Scientific classification
- Domain: Eukaryota
- Kingdom: Fungi
- Division: Ascomycota
- Class: Lecanoromycetes
- Order: Graphidales
- Family: Graphidaceae
- Genus: Leucodecton
- Species: L. fuscomarginatum
- Binomial name: Leucodecton fuscomarginatum Weerakoon, Lücking & Lumbsch (2014)
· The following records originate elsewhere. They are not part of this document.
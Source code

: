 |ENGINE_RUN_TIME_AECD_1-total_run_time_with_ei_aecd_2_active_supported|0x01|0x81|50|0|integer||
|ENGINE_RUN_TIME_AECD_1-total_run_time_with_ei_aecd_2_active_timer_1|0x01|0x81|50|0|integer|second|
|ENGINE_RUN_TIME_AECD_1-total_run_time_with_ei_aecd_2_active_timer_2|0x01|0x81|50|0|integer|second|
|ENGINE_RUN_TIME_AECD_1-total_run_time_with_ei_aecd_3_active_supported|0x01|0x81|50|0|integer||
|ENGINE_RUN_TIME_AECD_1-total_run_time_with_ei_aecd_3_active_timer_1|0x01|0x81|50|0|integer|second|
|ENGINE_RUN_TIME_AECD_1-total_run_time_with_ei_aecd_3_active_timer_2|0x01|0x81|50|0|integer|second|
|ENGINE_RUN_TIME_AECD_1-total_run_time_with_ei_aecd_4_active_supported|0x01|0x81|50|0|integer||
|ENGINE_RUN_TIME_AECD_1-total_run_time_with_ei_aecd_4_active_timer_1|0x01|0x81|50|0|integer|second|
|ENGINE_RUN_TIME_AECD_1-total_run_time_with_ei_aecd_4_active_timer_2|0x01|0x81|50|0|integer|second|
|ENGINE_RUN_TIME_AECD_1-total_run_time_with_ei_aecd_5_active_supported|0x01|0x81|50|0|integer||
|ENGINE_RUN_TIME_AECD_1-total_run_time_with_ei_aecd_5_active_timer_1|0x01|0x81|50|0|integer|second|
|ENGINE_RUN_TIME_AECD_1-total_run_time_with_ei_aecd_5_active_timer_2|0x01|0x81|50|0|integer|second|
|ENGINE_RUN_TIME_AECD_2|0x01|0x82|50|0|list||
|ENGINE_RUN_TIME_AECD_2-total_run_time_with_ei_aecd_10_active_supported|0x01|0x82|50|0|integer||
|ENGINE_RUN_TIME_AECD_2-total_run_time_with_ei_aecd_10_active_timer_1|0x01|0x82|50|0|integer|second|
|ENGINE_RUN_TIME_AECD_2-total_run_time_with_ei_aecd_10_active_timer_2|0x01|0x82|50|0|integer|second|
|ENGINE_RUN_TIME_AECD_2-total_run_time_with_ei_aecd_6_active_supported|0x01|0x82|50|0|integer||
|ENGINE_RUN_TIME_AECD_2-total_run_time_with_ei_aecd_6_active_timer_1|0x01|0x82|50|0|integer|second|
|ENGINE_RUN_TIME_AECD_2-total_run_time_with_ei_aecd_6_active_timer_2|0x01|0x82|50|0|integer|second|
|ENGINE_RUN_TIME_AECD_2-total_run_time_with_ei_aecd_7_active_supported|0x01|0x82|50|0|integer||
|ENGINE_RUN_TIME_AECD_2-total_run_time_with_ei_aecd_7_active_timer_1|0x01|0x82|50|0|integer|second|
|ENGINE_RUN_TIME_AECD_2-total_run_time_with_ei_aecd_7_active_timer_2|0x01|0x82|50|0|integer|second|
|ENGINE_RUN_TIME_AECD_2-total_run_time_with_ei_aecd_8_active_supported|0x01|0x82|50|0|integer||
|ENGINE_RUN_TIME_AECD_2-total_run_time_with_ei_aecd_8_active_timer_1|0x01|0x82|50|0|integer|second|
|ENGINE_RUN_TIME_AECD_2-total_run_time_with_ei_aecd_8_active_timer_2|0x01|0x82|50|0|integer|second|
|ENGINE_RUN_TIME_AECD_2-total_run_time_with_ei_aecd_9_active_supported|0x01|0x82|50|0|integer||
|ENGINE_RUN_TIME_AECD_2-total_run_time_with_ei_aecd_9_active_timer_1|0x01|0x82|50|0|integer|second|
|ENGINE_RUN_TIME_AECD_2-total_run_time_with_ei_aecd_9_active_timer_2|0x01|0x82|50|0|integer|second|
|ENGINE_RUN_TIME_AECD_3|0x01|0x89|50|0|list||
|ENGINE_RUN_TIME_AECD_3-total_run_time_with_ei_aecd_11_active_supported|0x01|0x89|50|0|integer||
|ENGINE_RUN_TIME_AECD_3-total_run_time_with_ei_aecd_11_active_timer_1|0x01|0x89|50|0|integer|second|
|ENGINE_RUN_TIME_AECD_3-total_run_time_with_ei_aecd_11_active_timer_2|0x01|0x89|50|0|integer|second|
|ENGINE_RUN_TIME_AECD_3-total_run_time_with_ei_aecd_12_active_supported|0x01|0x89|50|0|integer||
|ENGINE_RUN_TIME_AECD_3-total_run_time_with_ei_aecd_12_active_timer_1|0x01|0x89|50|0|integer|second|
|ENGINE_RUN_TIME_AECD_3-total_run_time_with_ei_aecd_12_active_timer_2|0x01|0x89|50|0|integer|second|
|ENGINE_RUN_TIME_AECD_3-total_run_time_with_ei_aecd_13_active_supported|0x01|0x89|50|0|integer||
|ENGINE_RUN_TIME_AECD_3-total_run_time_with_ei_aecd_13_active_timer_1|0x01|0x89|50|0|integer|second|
= Leucodecton fuscomarginatum =

- Authority: Weerakoon, Lücking & Lumbsch (2014)

Species of lichen

Leucodecton fuscomarginatum is a species of lichen in the family Graphidaceae. Found in Sri Lanka, it was formally described as a new species in 2014 by lichenologists Gothamie Weerakoon, Robert Lücking and Helge Thorsten Lumbsch. The type specimen was collected from the Kikiliyamana Tea Estate (Nuwara Eliya, Central Province) at an altitude of 1280 m. The lichen, which is known to occur only at the type locality, grows in disturbed vegetation. The specific epithet fuscomarginatum refers to the rims of the ascomata pores, which are typically brown in colour. Leucodecton fuscomarginatum has a shiny, smooth, light greenish to yellowish brown thallus measuring 50–100 μm thick with a thin cortex. The ascospores are muriform, ellipsoid in shape, and measure 30–40 by 10–12 μm. Secondary chemicals present in the lichen include stictic acid, constictic acid, acetylconstictic acid, and hypostictic acid.